What is expected: In the entries below, identify every line with the string "does" and copy it.

Source information:

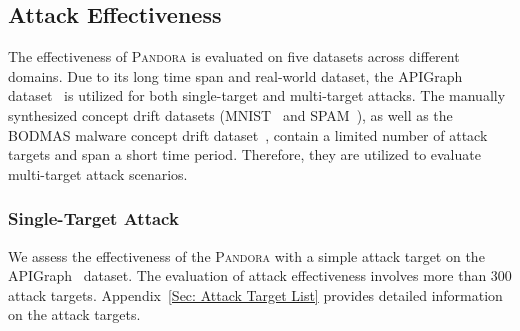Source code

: \documentclass[lettersize,journal]{IEEEtran}
\newcommand{\pandora}{{\scshape Pandora}\xspace}
\begin{document}
\subsection{Attack Effectiveness}
\label{Sec: Attack Effectiveness}
The effectiveness of \pandora is evaluated on five datasets across different domains.
Due to its long time span and real-world dataset, the APIGraph dataset~\cite{2020-CCS-APIGraph} is utilized for both single-target and multi-target attacks.
The manually synthesized concept drift datasets (MNIST~\cite{2017-MINIST-dataset} and SPAM~\cite{2010-Spam-Emali-dataset}), as well as the BODMAS malware concept drift dataset~\cite{2021-PE-malware-dataset}, contain a limited number of attack targets and span a short time period.
Therefore, they are utilized to evaluate multi-target attack scenarios.

\subsubsection{Single-Target Attack} 
\label{Sec: Single Attack Targets}
We assess the effectiveness of the \pandora with a simple attack target on the APIGraph~\cite{2020-CCS-APIGraph} dataset.
The evaluation of attack effectiveness involves more than 300 attack targets.
Appendix~\ref{Sec: Attack Target List} provides detailed information on the attack targets.
\end{document}
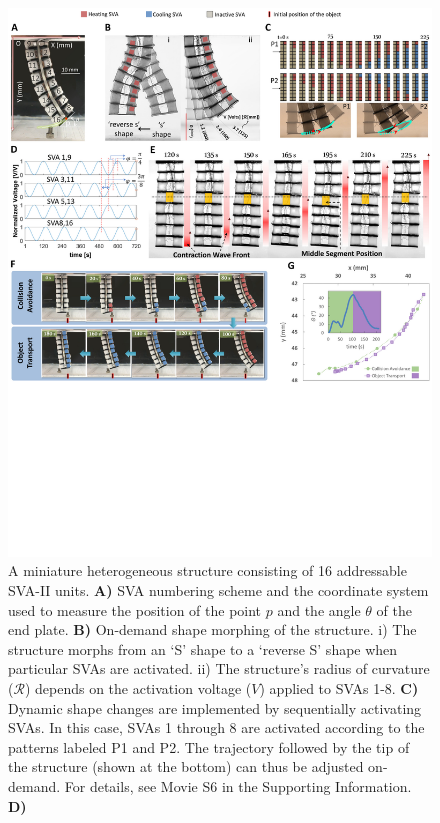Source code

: \begin{figure}[t]
\centering
\includegraphics[width=\textwidth]{fig4.pdf}
\caption{A miniature heterogeneous structure consisting of 16 addressable SVA-II units. \textbf{A)} SVA numbering scheme and the coordinate system used to measure the position of the point $p$ and the angle $\theta$ of the end plate. \textbf{B)} On-demand shape morphing of the structure. i) The structure morphs from an `S' shape to a `reverse S' shape when particular SVAs are activated. 
ii) The structure's radius of curvature ($\mathcal{R}$) depends on the activation voltage ($V$) applied to SVAs 1-8. \textbf{C)} Dynamic shape changes are implemented by sequentially activating SVAs. In this case, SVAs 1 through 8 are activated according to the patterns labeled P1 and P2. The trajectory followed by the tip of the structure (shown at the bottom) can thus be adjusted on-demand. For details, see Movie S6 in the Supporting Information. \textbf{D)} 
}
\end{figure}
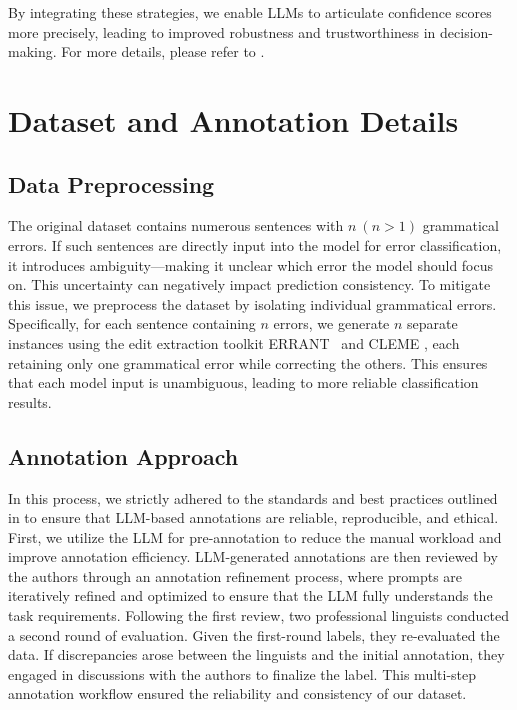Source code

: By integrating these strategies, we enable LLMs to articulate confidence scores more precisely, leading to improved robustness and trustworthiness in decision-making. For more details, please refer to \citet{confidence}.

\section{Dataset and Annotation Details}
\subsection{Data Preprocessing}
\label{appendix extract single}
The original dataset contains numerous sentences with $n \ (n>1)$ grammatical errors. If such sentences are directly input into the model for error classification, it introduces ambiguity—making it unclear which error the model should focus on. This uncertainty can negatively impact prediction consistency. To mitigate this issue, we preprocess the dataset by isolating individual grammatical errors. Specifically, for each sentence containing $n$ errors, we generate $n$ separate instances using the edit extraction toolkit ERRANT~\cite{errant} and CLEME \cite{ye-etal-2023-cleme,ye2024cleme2}, each retaining only one grammatical error while correcting the others. This ensures that each model input is unambiguous, leading to more reliable classification results.



\subsection{Annotation Approach}
\label{appendix annotation}
In this process, we strictly adhered to the standards and best practices outlined in \citet{annotation_one} to ensure that LLM-based annotations are reliable, reproducible, and ethical. First, we utilize the LLM for pre-annotation to reduce the manual workload and improve annotation efficiency. LLM-generated annotations are then reviewed by the authors through an annotation refinement process, where prompts are iteratively refined and optimized to ensure that the LLM fully understands the task requirements.  Following the first review, two professional linguists conducted a second round of evaluation. Given the first-round labels, they re-evaluated the data. If discrepancies arose between the linguists and the initial annotation, they engaged in discussions with the authors to finalize the label. This multi-step annotation workflow ensured the reliability and consistency of our dataset.

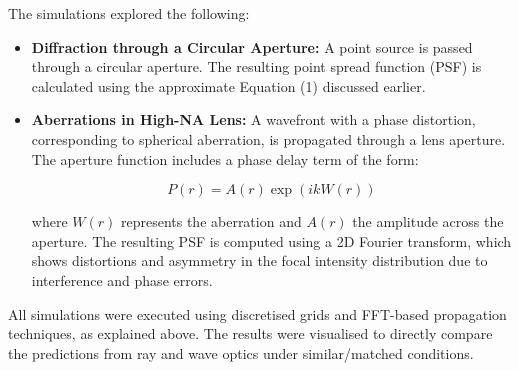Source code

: \begin{multicols}{2}
\medskip
The simulations explored the following:

\begin{itemize}
\item \textbf{Diffraction through a Circular Aperture:} A point source is passed through a circular aperture. The resulting point spread function (PSF) is calculated using the approximate Equation (1) discussed earlier.


\item \textbf{Aberrations in High-NA Lens:} A wavefront with a phase distortion, corresponding to spherical aberration, is propagated through a lens aperture. The aperture function includes a phase delay term of the form:

\[
P(r) = A(r) \exp\left(i k W(r)\right)     
\]

where $W(r)$ represents the aberration and $A(r)$ the amplitude across the aperture. The resulting PSF is computed using a 
2D Fourier transform, which shows distortions and asymmetry in the focal intensity distribution due to interference and phase errors.
\end{itemize}

All simulations were executed using discretised grids and FFT-based propagation techniques, as explained above. 
The results were visualised to directly compare the predictions from ray and wave optics under similar/matched conditions.
\end{multicols}
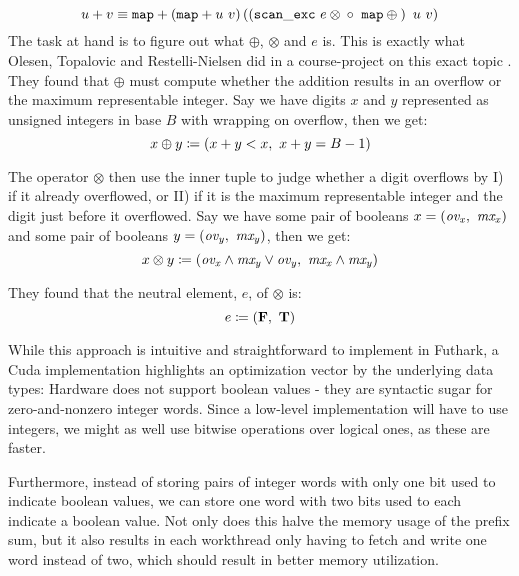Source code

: \begin{equation}
\label{eq:addgpu}
u + v \equiv \mathtt{map} + \left( \mathtt{map} + u~v\right) \left(\left({\mathtt{scan\_exc}~e \otimes \phantom{}} \circ~\mathtt{map} \oplus \phantom{}\right)~u~v\right)
\end{equation}
The task at hand is to figure out what $\oplus$, $\otimes$ and $e$ is. This is exactly what
Olesen, Topalovic and Restelli-Nielsen did in a course-project on this exact
topic \cite{DPP-PROJECT}. They found that $\oplus$ must compute whether the addition
results in an overflow or the maximum representable integer. Say we have digits
$x$ and $y$ represented as unsigned integers in base $B$ with wrapping on
overflow, then we get:
\begin{equation}
\label{eq:oplus}
x \oplus y \coloneq (x + y < x,~x + y = B-1)
\end{equation}

The operator $\otimes$ then use the inner tuple to judge whether a digit overflows by
I) if it already overflowed, or II) if it is the maximum representable integer
and the digit just before it overflowed. Say we have some pair of booleans
$x = (\mathit{ov_x},~\mathit{mx_{x}})$ and some pair of booleans
$y = (\mathit{ov_y},~\mathit{mx_{y}})$, then we get:
\begin{equation}
  \label{eq:otimes}
  x \otimes y \coloneq (\mathit{ov_x} \land \mathit{mx_y} \lor \mathit{ov_y},~\mathit{mx_x} \land \mathit{mx_y})
\end{equation}

They found that the neutral element, $e$, of $\otimes$ is:
\begin{equation}
  \label{eq:otimesne}
  e \coloneq (\mathbf{F},~\mathbf{T})
\end{equation}

While this approach is intuitive and straightforward to implement in Futhark, a
Cuda implementation highlights an optimization vector by the underlying data
types: Hardware does not support boolean values - they are syntactic sugar for
zero-and-nonzero integer words. Since a low-level implementation will have to
use integers, we might as well use bitwise operations over logical ones, as
these are faster.

Furthermore, instead of storing pairs of integer words with only one bit used to
indicate boolean values, we can store one word with two bits used to each
indicate a boolean value. Not only does this halve the memory usage of the
prefix sum, but it also results in each workthread only having to fetch and
write one word instead of two, which should result in better memory utilization.

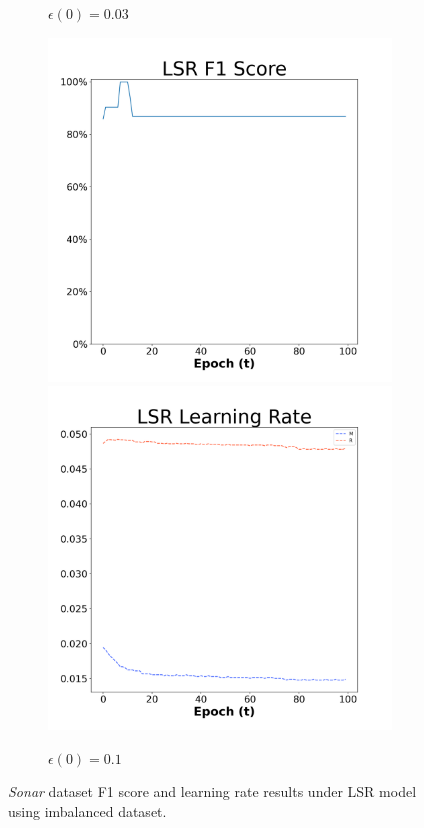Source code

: \begin{figure}[H]
\begin{subfigure}{0.3\textwidth}
  \caption{$\epsilon(0)=0.03$}
\end{subfigure}\hfil %
\begin{subfigure}{0.3\textwidth}
  \includegraphics[width=\linewidth]{images/exper2/Sonar/LSR_0.1_f1.png}
  \includegraphics[width=\linewidth]{images/exper2/Sonar/LSR_0.1_lr.png}
  \caption{$\epsilon(0)=0.1$}
\end{subfigure}

\caption{\textit{Sonar} dataset F1 score and learning rate results under LSR model using imbalanced dataset.}
\end{figure}

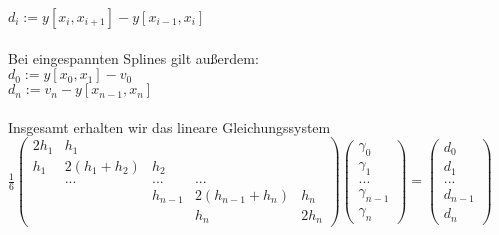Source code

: \documentclass[a4paper]{scrreprt}
\begin{document}
$d_i := y[x_i,x_{i+1}]-y[x_{i-1},x_i]$\\\\
Bei eingespannten Splines gilt außerdem:\\
$d_0 := y[x_0,x_1] - v_0$\\
$d_n := v_n - y[x_{n-1},x_n]$\\\\

Insgesamt erhalten wir das lineare Gleichungssystem\\
$\frac{1}{6}\begin{pmatrix}
2h_1 & h_1\\
h_1 & 2(h_1 + h_2) & h_2\\
    & ... & ... & ...\\
& & h_{n-1} & 2(h_{n-1}+h_n) & h_n\\
& & & h_n & 2h_n
\end{pmatrix}
\begin{pmatrix}\gamma_0\\\gamma_1\\...\\\gamma_{n-1}\\\gamma_n\end{pmatrix}=
\begin{pmatrix}d_0\\d_1\\...\\d_{n-1}\\d_n\end{pmatrix}$
\end{document}
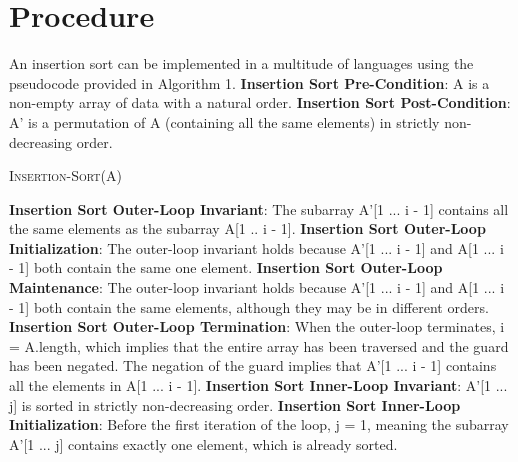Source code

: \documentclass[onecolumn, 12pt, article]{IEEEtran}
\numberwithin{case}{problem}
\numberwithin{condition}{problem}
\numberwithin{condition}{subsection}
\numberwithin{definition}{section}
\theoremstyle{remark}
\numberwithin{question}{problem}
\theoremstyle{plain}
\numberwithin{answer}{problem}
\numberwithin{solution}{section}
\numberwithin{equation}{section}%
\begin{document}
\section{Procedure}
An insertion sort can be implemented in a multitude of languages using the pseudocode provided in Algorithm 1.
\newline
\textbf{Insertion Sort Pre-Condition}: A is a non-empty array of data with a natural order.
\newline
\textbf{Insertion Sort Post-Condition}: A' is a permutation of A (containing all the same elements) in strictly non-decreasing order.
\begin{algorithm}
\caption {\textsc{Insertion-Sort}(A)}
\label{algo:insertionsort}
\begin{algorithmic}[1]
\EndIf
{}
	\EndWhile
\EndWhile
{}
\EndProcedure
\end{algorithmic}
\end{algorithm}
\newline
\textbf{Insertion Sort Outer-Loop Invariant}: The subarray A'[1 ... i - 1] contains all the same elements as the subarray A[1 .. i - 1].
\newline 
\textbf{Insertion Sort Outer-Loop Initialization}: The outer-loop invariant holds because A'[1 ... i - 1] and A[1 ... i - 1] both contain the same one element.
\newline
\textbf{Insertion Sort Outer-Loop Maintenance}: The outer-loop invariant holds because A'[1 ... i - 1] and A[1 ... i - 1] both contain the same elements, although they may be in different orders.
\newline
\textbf{Insertion Sort Outer-Loop Termination}: When the outer-loop terminates, i = A.length, which implies that the entire array has been traversed and the guard has been negated. The negation of the guard implies that A'[1 ... i - 1] contains all the elements in A[1 ... i - 1].
\newline
\newline
\textbf{Insertion Sort Inner-Loop Invariant}: A'[1 ... j] is sorted in strictly non-decreasing order.
\newline
\textbf{Insertion Sort Inner-Loop Initialization}: Before the first iteration of the loop, j = 1, meaning the subarray A'[1 ... j] contains exactly one element, which is already sorted.
\end{document}
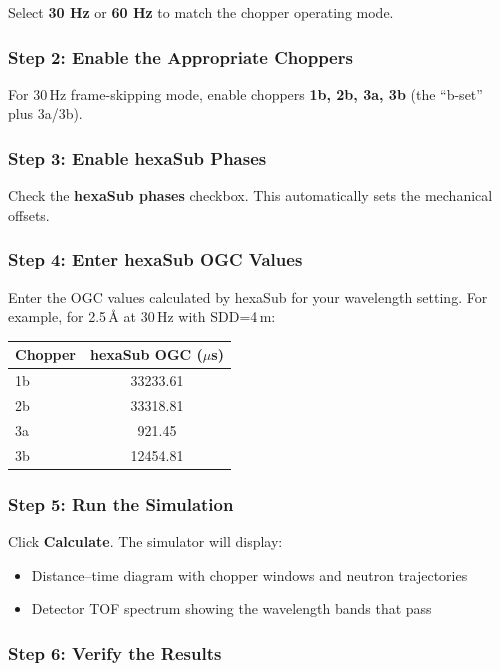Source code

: \documentclass[tm]{ornltm}
\begin{document}
Select \textbf{30 Hz} or \textbf{60 Hz} to match the chopper operating mode.

\subsubsection{Step 2: Enable the Appropriate Choppers}

For 30\,Hz frame-skipping mode, enable choppers \textbf{1b, 2b, 3a, 3b} (the ``b-set'' plus 3a/3b).

\subsubsection{Step 3: Enable hexaSub Phases}

Check the \textbf{hexaSub phases} checkbox. This automatically sets the mechanical offsets.

\subsubsection{Step 4: Enter hexaSub OGC Values}

Enter the OGC values calculated by hexaSub for your wavelength setting. For example, for 2.5\,\AA{} at 30\,Hz with SDD=4\,m:

\begin{table}[ht]
\centering
\begin{tabular}{lc}
\toprule
Chopper & hexaSub OGC ($\mu$s) \\
\midrule
1b & 33233.61 \\
2b & 33318.81 \\
3a & 921.45 \\
3b & 12454.81 \\
\bottomrule
\end{tabular}
\end{table}

\subsubsection{Step 5: Run the Simulation}

Click \textbf{Calculate}. The simulator will display:
\begin{itemize}
    \item Distance--time diagram with chopper windows and neutron trajectories
    \item Detector TOF spectrum showing the wavelength bands that pass
\end{itemize}

\subsubsection{Step 6: Verify the Results}
\end{document}
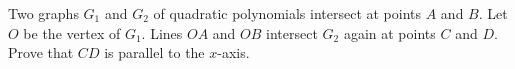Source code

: Two graphs $G_1$ and $G_2$ of quadratic polynomials intersect at points $A$ and $B$. Let $O$ be the vertex of $G_1$. Lines $OA$ and $OB$ intersect $G_2$ again at points $C$ and $D$. Prove that $CD$ is parallel to the $x$-axis.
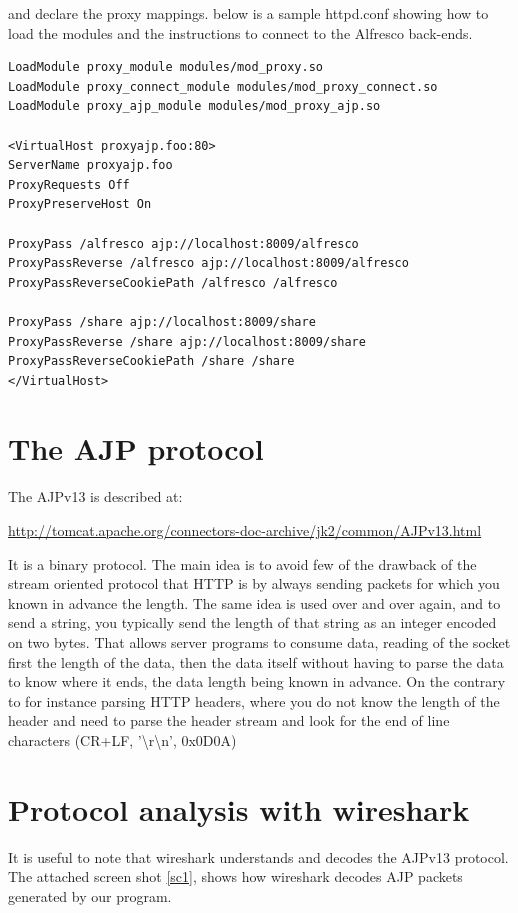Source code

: \documentclass[12pt,a4]{article}
\begin{document}
and declare the proxy mappings. below is a sample httpd.conf showing how to load the modules and the instructions to connect to the Alfresco back-ends.


\begin{verbatim}
LoadModule proxy_module modules/mod_proxy.so
LoadModule proxy_connect_module modules/mod_proxy_connect.so
LoadModule proxy_ajp_module modules/mod_proxy_ajp.so

<VirtualHost proxyajp.foo:80>
ServerName proxyajp.foo
ProxyRequests Off
ProxyPreserveHost On

ProxyPass /alfresco ajp://localhost:8009/alfresco
ProxyPassReverse /alfresco ajp://localhost:8009/alfresco
ProxyPassReverseCookiePath /alfresco /alfresco

ProxyPass /share ajp://localhost:8009/share
ProxyPassReverse /share ajp://localhost:8009/share
ProxyPassReverseCookiePath /share /share
</VirtualHost>
\end{verbatim}


\section{The AJP protocol}
The AJPv13 is described at:

\url{http://tomcat.apache.org/connectors-doc-archive/jk2/common/AJPv13.html}

It is a binary protocol. The main idea is to avoid few of the drawback of the stream oriented protocol that HTTP is by always sending packets for which you known in advance the length.
The same idea is used over and over again, and to send a string, you typically send the length of that string as an integer encoded on two bytes. That allows server programs to consume data, reading of the socket first the length of the data, then the data itself without having to parse the data to know where it ends, the data length being known in advance.
On the contrary to for instance parsing HTTP headers, where you do not know the length of the header and need to parse the header stream and look for the end of line characters (CR+LF, '\textbackslash r\textbackslash n', 0x0D0A)\cite{newline}



\section{Protocol analysis with wireshark}
It is useful to note that wireshark understands and decodes the AJPv13 protocol. The attached screen shot \ref{sc1}, shows how wireshark decodes AJP packets generated by our program.
\end{document}
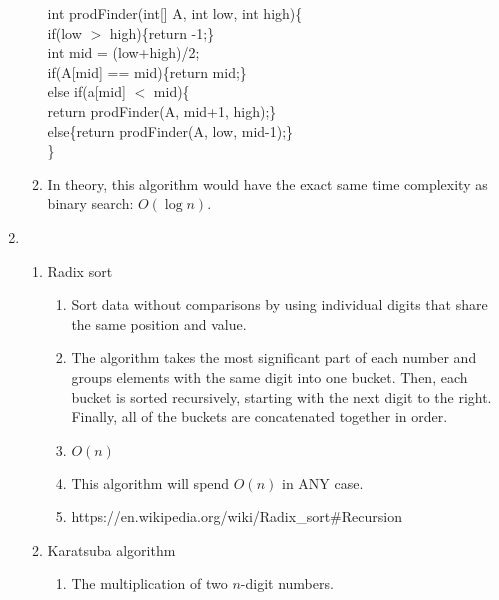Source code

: \documentclass{article}
\begin{document}
\begin{enumerate}
\begin{enumerate}
	int prodFinder(int[] A, int low, int high)\{\\
	if(low \begin{math}>\end{math} high)\{return -1;\}\\
	int mid = (low+high)/2;\\
	if(A[mid] == mid)\{return mid;\}\\
	else if(a[mid] \begin{math}<\end{math} mid)\{\\
	return prodFinder(A, mid+1, high);\}\\
	else\{return prodFinder(A, low, mid-1);\}\\
	\}
	\item In theory, this algorithm would have the exact same time complexity as binary search: \begin{math}O(\log n)\end{math}.
	\end{enumerate}
\item \begin{enumerate}
	\item Radix sort\\\begin{enumerate}
		\item Sort data without comparisons by using individual digits that share the same position and value.
		\item The algorithm takes the most significant part of each number and groups elements with the same digit into one bucket. Then, each bucket is sorted recursively, starting with 
			the next digit to the right. Finally, all of the buckets are concatenated together in order.
		\item \begin{math}O(n)\end{math}
		\item This algorithm will spend \begin{math}O(n)\end{math} in ANY case.
		\item https://en.wikipedia.org/wiki/Radix\_sort\#Recursion
		\end{enumerate}
	\item Karatsuba algorithm\\\begin{enumerate}
		\item The multiplication of two \begin{math}n\end{math}-digit numbers.

\end{enumerate}
\end{enumerate}
\end{enumerate}
\end{document}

Written reply:
types: Hardware does not support boolean values - they are syntactic sugar for
indicate a boolean value. Not only does this halve the memory usage of the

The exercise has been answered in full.